La prohibición para que existiera educación primaria y secundaria impartida por grupos religiosos se convirtió en papel mojado y se creó una ficción aceptada: los colegios confesionales adoptaron nombres seculares. El de los jesuitas se llamóPatria y no San Ignacio; el de las teresianas, La Florida, el de los Lasallistas,Simón Bolívar, etc. Los inspectores se hacían de la vista gorda y cuando llegaban a sus visitas, salían de los pupitres unos libros de texto supuestamente obligatorios inmaculados por su falta de uso.

El libro de texto gratuito y obligtorio puede tener el defecto de limitar la creatividad de los docentes, además de nutrir una visión del desarrollo histórico de México construida para fomentar la lealtad al régimen del PRI, pero fue desde su aparición en 1960 una garantía para frenar los embates confesionales, al menos en las escuelas públicas. Por supuesto, desde que se estableció su obligatoriedad, la Unión Nacional de Padres de Familia, organización creada y sostenida por la curia católica, ha emprendido recurrentes campañas en su contra. La actual, encabezada airadamente por la filial de la Unión en Nuevo León, se ha enfocado en los contenidos de educación sexual de los textos recientes. Cual inquisidores, claman por echar los libros a la hoguera, o al menos por mutilarlos. Y no han faltado los diputados del PAN que han salido en su apoyo.

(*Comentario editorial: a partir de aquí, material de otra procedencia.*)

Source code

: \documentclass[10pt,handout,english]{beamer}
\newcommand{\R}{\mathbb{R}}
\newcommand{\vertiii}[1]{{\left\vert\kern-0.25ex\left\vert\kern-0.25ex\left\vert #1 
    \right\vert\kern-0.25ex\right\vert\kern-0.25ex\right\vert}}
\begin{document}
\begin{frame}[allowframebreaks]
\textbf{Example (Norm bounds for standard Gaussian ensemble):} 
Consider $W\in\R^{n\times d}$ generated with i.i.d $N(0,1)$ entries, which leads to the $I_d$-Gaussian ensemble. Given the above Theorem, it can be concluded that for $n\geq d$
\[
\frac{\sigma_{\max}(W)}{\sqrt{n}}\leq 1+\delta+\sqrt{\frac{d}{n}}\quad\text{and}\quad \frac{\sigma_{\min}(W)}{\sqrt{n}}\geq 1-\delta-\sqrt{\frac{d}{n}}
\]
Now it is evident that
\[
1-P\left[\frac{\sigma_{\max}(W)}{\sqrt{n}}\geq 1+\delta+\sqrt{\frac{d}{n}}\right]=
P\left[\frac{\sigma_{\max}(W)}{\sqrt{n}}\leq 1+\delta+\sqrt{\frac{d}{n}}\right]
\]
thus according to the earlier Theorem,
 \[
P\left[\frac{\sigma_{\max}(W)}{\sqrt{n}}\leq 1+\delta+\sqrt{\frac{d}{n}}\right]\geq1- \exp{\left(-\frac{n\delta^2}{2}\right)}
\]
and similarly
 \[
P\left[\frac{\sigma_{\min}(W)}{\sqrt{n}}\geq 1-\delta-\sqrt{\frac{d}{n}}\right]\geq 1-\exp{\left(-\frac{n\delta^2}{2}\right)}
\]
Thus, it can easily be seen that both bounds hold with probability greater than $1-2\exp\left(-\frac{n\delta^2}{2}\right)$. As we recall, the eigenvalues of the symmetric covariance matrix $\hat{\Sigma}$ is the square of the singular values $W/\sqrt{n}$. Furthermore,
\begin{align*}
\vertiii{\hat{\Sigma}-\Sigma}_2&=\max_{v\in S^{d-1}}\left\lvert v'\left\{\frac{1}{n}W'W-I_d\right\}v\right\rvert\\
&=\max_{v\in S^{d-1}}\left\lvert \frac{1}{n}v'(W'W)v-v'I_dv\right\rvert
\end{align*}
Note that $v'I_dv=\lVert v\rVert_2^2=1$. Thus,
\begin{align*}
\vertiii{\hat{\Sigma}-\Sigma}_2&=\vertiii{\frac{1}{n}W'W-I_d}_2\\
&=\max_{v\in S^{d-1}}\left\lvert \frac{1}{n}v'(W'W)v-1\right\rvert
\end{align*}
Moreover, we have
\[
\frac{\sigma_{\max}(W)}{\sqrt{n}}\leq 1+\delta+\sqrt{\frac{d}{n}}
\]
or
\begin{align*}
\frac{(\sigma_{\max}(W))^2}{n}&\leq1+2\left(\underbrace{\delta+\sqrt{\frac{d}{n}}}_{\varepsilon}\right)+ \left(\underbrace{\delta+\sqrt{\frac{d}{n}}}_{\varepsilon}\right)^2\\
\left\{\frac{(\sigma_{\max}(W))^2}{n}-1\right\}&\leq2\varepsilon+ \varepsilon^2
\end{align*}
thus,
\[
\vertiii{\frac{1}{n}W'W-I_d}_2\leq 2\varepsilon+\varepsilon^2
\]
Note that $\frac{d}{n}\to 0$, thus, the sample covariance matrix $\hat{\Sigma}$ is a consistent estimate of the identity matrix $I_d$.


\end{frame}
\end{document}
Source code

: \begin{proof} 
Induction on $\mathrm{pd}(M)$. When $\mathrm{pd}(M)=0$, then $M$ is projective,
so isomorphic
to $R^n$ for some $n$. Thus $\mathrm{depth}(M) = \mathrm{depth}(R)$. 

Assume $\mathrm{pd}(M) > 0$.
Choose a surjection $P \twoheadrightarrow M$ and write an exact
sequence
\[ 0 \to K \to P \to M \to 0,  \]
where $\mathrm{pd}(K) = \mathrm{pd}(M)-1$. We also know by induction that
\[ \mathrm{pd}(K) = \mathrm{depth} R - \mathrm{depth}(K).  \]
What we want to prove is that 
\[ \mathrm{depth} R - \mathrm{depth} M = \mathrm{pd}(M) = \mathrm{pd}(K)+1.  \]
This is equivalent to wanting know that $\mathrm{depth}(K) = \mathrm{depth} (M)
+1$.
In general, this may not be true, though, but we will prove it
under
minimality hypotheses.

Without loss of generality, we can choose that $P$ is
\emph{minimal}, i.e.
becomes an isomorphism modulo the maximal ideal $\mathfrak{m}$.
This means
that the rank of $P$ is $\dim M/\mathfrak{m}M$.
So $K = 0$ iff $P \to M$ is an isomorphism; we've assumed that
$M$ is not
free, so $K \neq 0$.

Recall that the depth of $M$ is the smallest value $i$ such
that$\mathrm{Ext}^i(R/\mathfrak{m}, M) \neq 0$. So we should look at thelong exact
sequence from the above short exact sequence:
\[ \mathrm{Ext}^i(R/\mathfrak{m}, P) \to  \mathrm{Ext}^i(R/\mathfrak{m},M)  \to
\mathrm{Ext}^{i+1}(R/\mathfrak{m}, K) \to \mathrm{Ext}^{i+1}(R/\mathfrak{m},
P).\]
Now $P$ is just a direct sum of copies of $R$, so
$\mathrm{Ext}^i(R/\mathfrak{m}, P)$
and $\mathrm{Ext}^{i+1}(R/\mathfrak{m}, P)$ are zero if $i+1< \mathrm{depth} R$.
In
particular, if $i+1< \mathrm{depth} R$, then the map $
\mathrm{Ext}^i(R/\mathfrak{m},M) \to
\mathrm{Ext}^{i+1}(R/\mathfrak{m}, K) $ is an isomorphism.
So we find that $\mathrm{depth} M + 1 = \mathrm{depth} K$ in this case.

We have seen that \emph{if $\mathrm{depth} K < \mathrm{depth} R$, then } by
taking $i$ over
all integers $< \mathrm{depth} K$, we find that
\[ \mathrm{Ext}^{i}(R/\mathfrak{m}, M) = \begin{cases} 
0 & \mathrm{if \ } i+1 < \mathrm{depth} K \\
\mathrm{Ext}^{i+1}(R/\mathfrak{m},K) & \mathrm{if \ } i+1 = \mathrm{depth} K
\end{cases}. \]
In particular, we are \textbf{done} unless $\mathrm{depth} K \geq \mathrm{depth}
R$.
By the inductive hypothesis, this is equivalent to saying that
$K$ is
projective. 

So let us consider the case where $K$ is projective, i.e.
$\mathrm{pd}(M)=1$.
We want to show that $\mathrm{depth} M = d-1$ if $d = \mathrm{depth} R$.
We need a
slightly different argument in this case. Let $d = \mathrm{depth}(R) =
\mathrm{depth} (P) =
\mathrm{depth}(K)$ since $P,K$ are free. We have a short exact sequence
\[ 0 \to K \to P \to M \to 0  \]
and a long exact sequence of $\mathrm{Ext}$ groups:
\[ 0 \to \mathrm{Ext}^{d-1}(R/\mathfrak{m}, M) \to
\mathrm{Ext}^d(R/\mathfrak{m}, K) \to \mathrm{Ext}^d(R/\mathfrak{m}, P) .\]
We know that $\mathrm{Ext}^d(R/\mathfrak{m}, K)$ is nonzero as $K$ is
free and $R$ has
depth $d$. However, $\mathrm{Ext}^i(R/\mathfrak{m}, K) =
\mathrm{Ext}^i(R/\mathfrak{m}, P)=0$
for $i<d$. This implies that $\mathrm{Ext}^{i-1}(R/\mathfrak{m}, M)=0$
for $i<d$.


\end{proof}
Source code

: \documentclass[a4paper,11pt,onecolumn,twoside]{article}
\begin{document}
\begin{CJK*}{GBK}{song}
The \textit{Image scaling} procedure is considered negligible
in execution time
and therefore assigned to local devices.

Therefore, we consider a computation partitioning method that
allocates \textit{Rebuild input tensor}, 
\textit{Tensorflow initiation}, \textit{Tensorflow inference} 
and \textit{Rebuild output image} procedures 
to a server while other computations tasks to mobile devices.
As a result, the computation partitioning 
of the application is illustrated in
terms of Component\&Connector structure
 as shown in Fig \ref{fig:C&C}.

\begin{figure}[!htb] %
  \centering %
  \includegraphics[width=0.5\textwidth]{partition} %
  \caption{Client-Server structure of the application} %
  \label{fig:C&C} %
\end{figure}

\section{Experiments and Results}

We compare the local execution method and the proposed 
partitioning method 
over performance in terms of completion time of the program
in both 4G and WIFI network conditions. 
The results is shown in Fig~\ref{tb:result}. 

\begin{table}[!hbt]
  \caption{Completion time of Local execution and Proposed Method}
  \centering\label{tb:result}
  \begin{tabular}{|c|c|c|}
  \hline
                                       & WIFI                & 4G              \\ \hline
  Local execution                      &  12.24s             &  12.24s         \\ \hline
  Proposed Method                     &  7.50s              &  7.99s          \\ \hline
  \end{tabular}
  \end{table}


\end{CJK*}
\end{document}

La campaña en contra de la educación sexual en los textos parece ahora limitada a Nuevo León y no tiene visos de extenderse por el país –como cuando en 1934 las protestas católicas contra la educación sexual provocaron la renuncia de Narciso Bassols como secretario de Educación Pública e hicieron que desaparecieran esos contenidos de los programas oficiales durante cuatro décadas–, sin embargo no se debe desdeñar la amenaza, pues el clericalismo ha penetrado en México a la política en todos los partidos. El conservadurismo en política de drogas es un ejemplo conspicuo; la reforma constitucional en curso en Veracruz para establecer la inconstitucionalidad del aborto es otra muestra de cómo la iglesia católica quiere imponer sus estrechos criterios morales a través de la legislación; también la abierta intromisión del clero en la política ha sido obvia en casos como la reciente elección en Aguascalientes, ahora pendiente de resolución judicial. La debilidad del laicismo en la vida pública del país puede abrir las puertas a un repunte del integrismo que hoy esconde la cabeza. La defensa del Estado laico debe volver al centro del debate nacional, sin histerias jacobinas, pero sí con el objetivo claro de hacer prevalecer la neutralidad religiosa de la política y la elaboración de políticas con base en la evidencia y no en prejuicios particulares.